The project can be decomposed into three main phases. (1) Construction of the population: given publicly available census
information, a representative heterogeneous contact network of the individuals in the geographic area under consideration is created.
(2) Identification of a critical set: from the perspective of the contact network, we aim to minimize the expected potential
number of individuals whom can become infected by effectively disconnecting the network, and provide provably accurate approximation algorithms to do so.

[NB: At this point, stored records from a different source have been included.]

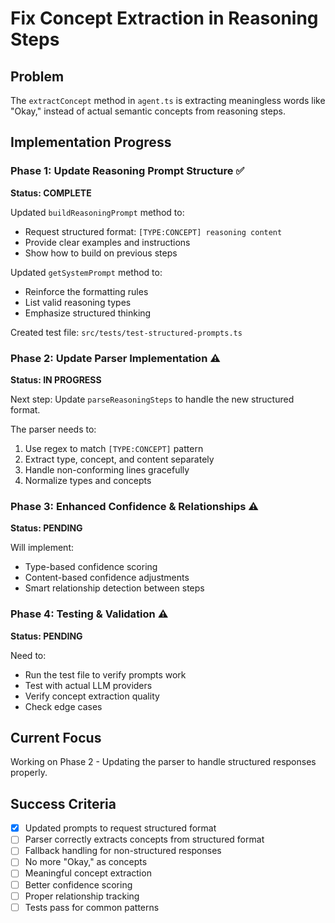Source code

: # Fix Concept Extraction in Reasoning Steps

## Problem
The `extractConcept` method in `agent.ts` is extracting meaningless words like "Okay," instead of actual semantic concepts from reasoning steps.

## Implementation Progress

### Phase 1: Update Reasoning Prompt Structure ✅
**Status: COMPLETE**

Updated `buildReasoningPrompt` method to:
- Request structured format: `[TYPE:CONCEPT] reasoning content`
- Provide clear examples and instructions
- Show how to build on previous steps

Updated `getSystemPrompt` method to:
- Reinforce the formatting rules
- List valid reasoning types
- Emphasize structured thinking

Created test file: `src/tests/test-structured-prompts.ts`

### Phase 2: Update Parser Implementation ⚠️
**Status: IN PROGRESS**

Next step: Update `parseReasoningSteps` to handle the new structured format.

The parser needs to:
1. Use regex to match `[TYPE:CONCEPT]` pattern
2. Extract type, concept, and content separately
3. Handle non-conforming lines gracefully
4. Normalize types and concepts

### Phase 3: Enhanced Confidence & Relationships ⚠️
**Status: PENDING**

Will implement:
- Type-based confidence scoring
- Content-based confidence adjustments
- Smart relationship detection between steps

### Phase 4: Testing & Validation ⚠️
**Status: PENDING**

Need to:
- Run the test file to verify prompts work
- Test with actual LLM providers
- Verify concept extraction quality
- Check edge cases

## Current Focus

Working on Phase 2 - Updating the parser to handle structured responses properly.

## Success Criteria

- [x] Updated prompts to request structured format
- [ ] Parser correctly extracts concepts from structured format
- [ ] Fallback handling for non-structured responses
- [ ] No more "Okay," as concepts
- [ ] Meaningful concept extraction
- [ ] Better confidence scoring
- [ ] Proper relationship tracking
- [ ] Tests pass for common patterns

(3) Creation of policy portfolio: using machine learning and data mining technologies, we examine the critical set of individuals in
conjunction with census information to generate realistic mitigation scenarios (mixture of targeted vaccination, isolation, quarantine, etc) given various socio-economic and health constraints
on the system.
A complex network is a graph whose structure has some real world meaning. For instance, signal transduction in cells is
performed by a protein-protein interaction network, which represents the series of reactions that occur when two or more
proteins are combined together. It is evident then, that a comprehensive understanding of the process(es) governing the manner in
which the network's structure evolves over time can provide enormous information about the system being considered. Indeed, the potential applications
range from drug discovery to advertising. This project aims to develop a robust technology that takes as input an existing complex
network (with unknown graph model) and is able to automatically infer an algorithm that is capable of generating statistically similar structures to
the input network.
The past sixty years have seen complex network growth algorithms be discovered by tedious trial and error. A few standard models have been devised
that capture common scale-free and small-world properties found in many real-world networks. However, these algorithms tend to produce loosely similar
networks to the natural phenomena under consideration and thus only provide limited information to the investogator. Our approach employs
graph theory, statistics and evolutionary search algorithms to achieve results that are typically at least as good, but often far superior, to the
traditional algorithms. For instance a recent study discovered a more accurate complex network model of the cat cortex than
any previously existing in literature. A number of open theoretical questions and practical challenges remain, making this a fascinating
research direction.
The human immune system is highly complex and adaptive - and it needs to be in order to protect against infectious diseases such as
influenza, SARS, West Nile Virus, and so on. Yearly estimates on health and economic costs due to infectious diseases are absolutely staggering. Prophylactic
vaccination, if available, is one method that offers potential protection against such pathogens. However, infectious diseases are not
genetically stagnant and some have very high mutation rates. This allows them to evade immunity and thereby causes individuals to
become susceptible to new strains of the virus. This research aims to understand and quantify the interplay between the immune system, vaccines and pathogen
evolution.
Antigenic cartography (AC) is a multi-dimensional scaling-based approach to visualizing the antigenic relationship between virus strains. Typically,
laboratory scientists create large tables of titrations of sera to the disease being considered, and AC can be used to visualize the relative differences between the
strains. For some diseases a consequence of the visualization is that the evolutionary trajectory of the virus becomes evident. For influenza (H3N2), the
visualization is a zig-zagging 2D map. Much of the research in this direction is aimed at augmenting the 2D map by including another dimension that
represents the strength of immunity of the subset of individuals being examined, thereby shedding light on the virus from the point of view of the immune system. Various tools
that provide a quantitative understanding at both the individual and population levels are in development. The long-term goal is to not only to
accurately describe pathogen evolution, but to allow for its prediction, which can have significant impact on vaccine development.